Stored data entries
◇ ◇ ◇ ◇ ◇ ◇ ◇
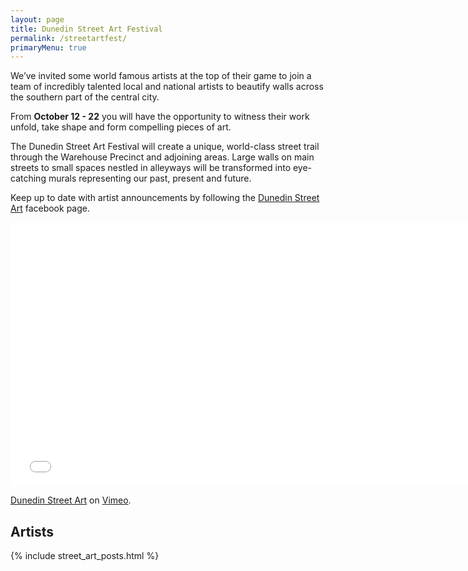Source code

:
 ```yaml
---
layout: page
title: Dunedin Street Art Festival
permalink: /streetartfest/
primaryMenu: true
---
```


We’ve invited some world famous artists at the top of their game to join a team of incredibly talented local and national artists to beautify walls across the southern part of the central city.

From __October 12 - 22__ you will have the opportunity to witness their work unfold, take shape and form compelling pieces of art.

The Dunedin Street Art Festival will create a unique, world-class street trail through the Warehouse Precinct and adjoining areas. Large walls on main streets to small spaces nestled in alleyways will be transformed into eye-catching murals representing our past, present and future.

Keep up to date with artist announcements by following the [Dunedin Street Art](https://www.facebook.com/dunedinstreetart) facebook page.

<iframe src="//player.vimeo.com/video/109182186" width="750" height="422" frameborder="0" webkitallowfullscreen mozallowfullscreen allowfullscreen></iframe> <p><a href="http://vimeo.com/109182186">Dunedin Street Art</a> on <a href="https://vimeo.com">Vimeo</a>.</p>

## Artists

{% include street_art_posts.html %}
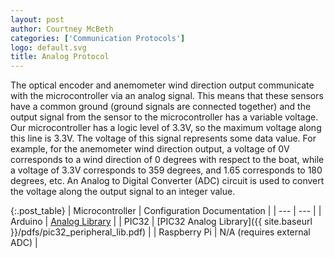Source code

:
 ```yaml
---
layout: post
author: Courtney McBeth
categories: ['Communication Protocols']
logo: default.svg
title: Analog Protocol
---
```


The optical encoder and anemometer wind direction output communicate with the microcontroller via an analog signal. This means that these sensors have a common ground (ground signals are connected together) and the output signal from the sensor to the microcontroller has a variable voltage. Our microcontroller has a logic level of 3.3V, so the maximum voltage along this line is 3.3V. The voltage of this signal represents some data value. For example, for the anemometer wind direction output, a voltage of 0V corresponds to a wind direction of 0 degrees with respect to the boat, while a voltage of 3.3V corresponds to 359 degrees, and 1.65 corresponds to 180 degrees, etc. An Analog to Digital Converter (ADC) circuit is used to convert the voltage along the output signal to an integer value.

{:.post_table}
| Microcontroller | Configuration Documentation |
| --- | --- |
| Arduino | [Analog Library](https://www.arduino.cc/reference/en/#analog-io) |
| PIC32 | [PIC32 Analog Library]({{ site.baseurl }}/pdfs/pic32_peripheral_lib.pdf) |
| Raspberry Pi | N/A (requires external ADC) |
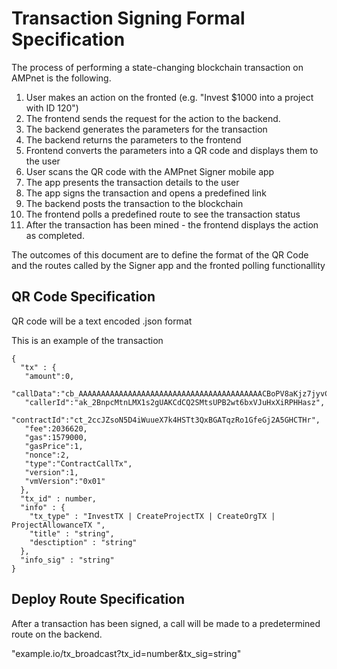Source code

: # Transaction Signing Formal Specification

The process of performing a state-changing blockchain transaction on AMPnet is the following. 

1. User makes an action on the fronted (e.g. "Invest $1000 into a project with ID 120")
2. The frontend sends the request for the action to the backend.
3. The backend generates the parameters for the transaction
4. The backend returns the parameters to the frontend
5. Frontend converts the parameters into a QR code and displays them to the user
6. User scans the QR code with the AMPnet Signer mobile app
7. The app presents the transaction details to the user
8. The app signs the transaction and opens a predefined link
9. The backend posts the transaction to the blockchain
10. The frontend polls a predefined route to see the transaction status
11. After the transaction has been mined - the frontend displays the action as completed.

The outcomes of this document are to define the format of the QR Code and the routes called by the Signer app and the fronted
polling functionallity

## QR Code Specification

QR code will be a text encoded .json format

This is an example of the transaction
```
{
  "tx" : {
   "amount":0,
   "callData":"cb_AAAAAAAAAAAAAAAAAAAAAAAAAAAAAAAAAAAAAAAAACBoPV8aKjz7jyvC9VB7SMH8SDmH6BPI7MqYTKloBqmOkwAAAAAAAAAAAAAAAAAAAAAAAAAAAAAAAAAAAAAAAABgAAAAAAAAAAAAAAAAAAAAAAAAAAAAAAAAAAAAAAAAAAEAAAAAAAAAAAAAAAAAAAAAAAAAAAAAAAAAAAAAAAAADwAAAAAAAAAAAAAAAAAAAAAAAAAAAAAAAAAAAAAAAADAAAAAAAAAAAAAAAAAAAAAAAAAAAAAAAAAAAAAAAAAAC5RbVVYaDJmRFJKdTVQUDh3V3Z0VTU1VlBDZXJ1ekZKcGJCcVdQRkJQQUtLRVhoAAAAAAAAAAAAAAAAAAAAAAAAM4IA0Q==",
   "callerId":"ak_2BnpcMtnLMX1s2gUAKCdCQ2SMtsUPB2wt6bxVJuHxXiRPHHasz",
   "contractId":"ct_2ccJZsoN5D4iWuueX7k4HSTt3QxBGATqzRo1GfeGj2A5GHCTHr",
   "fee":2036620,
   "gas":1579000,
   "gasPrice":1,
   "nonce":2,
   "type":"ContractCallTx",
   "version":1,
   "vmVersion":"0x01"  
  },
  "tx_id" : number,
  "info" : {
    "tx_type" : "InvestTX | CreateProjectTX | CreateOrgTX | ProjectAllowanceTX ",
    "title" : "string",
    "desctiption" : "string"
  },
  "info_sig" : "string"
}
```

## Deploy Route Specification

After a transaction has been signed, a call will be made to a predetermined route on the backend. 

"example.io/tx_broadcast?tx_id=number&tx_sig=string"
◇ ◇ ◇ ◇ ◇ ◇ ◇
### Goal of the exercise
Every entry above needs to be copied exactly, and no pictures go with it.

### Response for this exercise
Source code

:
 ```yaml
---
layout: page
title: Dunedin Street Art Festival
permalink: /streetartfest/
primaryMenu: true
---
```


We’ve invited some world famous artists at the top of their game to join a team of incredibly talented local and national artists to beautify walls across the southern part of the central city.

From __October 12 - 22__ you will have the opportunity to witness their work unfold, take shape and form compelling pieces of art.

The Dunedin Street Art Festival will create a unique, world-class street trail through the Warehouse Precinct and adjoining areas. Large walls on main streets to small spaces nestled in alleyways will be transformed into eye-catching murals representing our past, present and future.

Keep up to date with artist announcements by following the [Dunedin Street Art](https://www.facebook.com/dunedinstreetart) facebook page.

<iframe src="//player.vimeo.com/video/109182186" width="750" height="422" frameborder="0" webkitallowfullscreen mozallowfullscreen allowfullscreen></iframe> <p><a href="http://vimeo.com/109182186">Dunedin Street Art</a> on <a href="https://vimeo.com">Vimeo</a>.</p>

## Artists

{% include street_art_posts.html %}
Source code

:
 ```yaml
---
layout: post
author: Courtney McBeth
categories: ['Communication Protocols']
logo: default.svg
title: Analog Protocol
---
```


The optical encoder and anemometer wind direction output communicate with the microcontroller via an analog signal. This means that these sensors have a common ground (ground signals are connected together) and the output signal from the sensor to the microcontroller has a variable voltage. Our microcontroller has a logic level of 3.3V, so the maximum voltage along this line is 3.3V. The voltage of this signal represents some data value. For example, for the anemometer wind direction output, a voltage of 0V corresponds to a wind direction of 0 degrees with respect to the boat, while a voltage of 3.3V corresponds to 359 degrees, and 1.65 corresponds to 180 degrees, etc. An Analog to Digital Converter (ADC) circuit is used to convert the voltage along the output signal to an integer value.

{:.post_table}
| Microcontroller | Configuration Documentation |
| --- | --- |
| Arduino | [Analog Library](https://www.arduino.cc/reference/en/#analog-io) |
| PIC32 | [PIC32 Analog Library]({{ site.baseurl }}/pdfs/pic32_peripheral_lib.pdf) |
| Raspberry Pi | N/A (requires external ADC) |
Source code

: # Transaction Signing Formal Specification

The process of performing a state-changing blockchain transaction on AMPnet is the following. 

1. User makes an action on the fronted (e.g. "Invest $1000 into a project with ID 120")
2. The frontend sends the request for the action to the backend.
3. The backend generates the parameters for the transaction
4. The backend returns the parameters to the frontend
5. Frontend converts the parameters into a QR code and displays them to the user
6. User scans the QR code with the AMPnet Signer mobile app
7. The app presents the transaction details to the user
8. The app signs the transaction and opens a predefined link
9. The backend posts the transaction to the blockchain
10. The frontend polls a predefined route to see the transaction status
11. After the transaction has been mined - the frontend displays the action as completed.

The outcomes of this document are to define the format of the QR Code and the routes called by the Signer app and the fronted
polling functionallity

## QR Code Specification

QR code will be a text encoded .json format

This is an example of the transaction
```
{
  "tx" : {
   "amount":0,
   "callData":"cb_AAAAAAAAAAAAAAAAAAAAAAAAAAAAAAAAAAAAAAAAACBoPV8aKjz7jyvC9VB7SMH8SDmH6BPI7MqYTKloBqmOkwAAAAAAAAAAAAAAAAAAAAAAAAAAAAAAAAAAAAAAAABgAAAAAAAAAAAAAAAAAAAAAAAAAAAAAAAAAAAAAAAAAAEAAAAAAAAAAAAAAAAAAAAAAAAAAAAAAAAAAAAAAAAADwAAAAAAAAAAAAAAAAAAAAAAAAAAAAAAAAAAAAAAAADAAAAAAAAAAAAAAAAAAAAAAAAAAAAAAAAAAAAAAAAAAC5RbVVYaDJmRFJKdTVQUDh3V3Z0VTU1VlBDZXJ1ekZKcGJCcVdQRkJQQUtLRVhoAAAAAAAAAAAAAAAAAAAAAAAAM4IA0Q==",
   "callerId":"ak_2BnpcMtnLMX1s2gUAKCdCQ2SMtsUPB2wt6bxVJuHxXiRPHHasz",
   "contractId":"ct_2ccJZsoN5D4iWuueX7k4HSTt3QxBGATqzRo1GfeGj2A5GHCTHr",
   "fee":2036620,
   "gas":1579000,
   "gasPrice":1,
   "nonce":2,
   "type":"ContractCallTx",
   "version":1,
   "vmVersion":"0x01"  
  },
  "tx_id" : number,
  "info" : {
    "tx_type" : "InvestTX | CreateProjectTX | CreateOrgTX | ProjectAllowanceTX ",
    "title" : "string",
    "desctiption" : "string"
  },
  "info_sig" : "string"
}
```

## Deploy Route Specification

After a transaction has been signed, a call will be made to a predetermined route on the backend. 

"example.io/tx_broadcast?tx_id=number&tx_sig=string"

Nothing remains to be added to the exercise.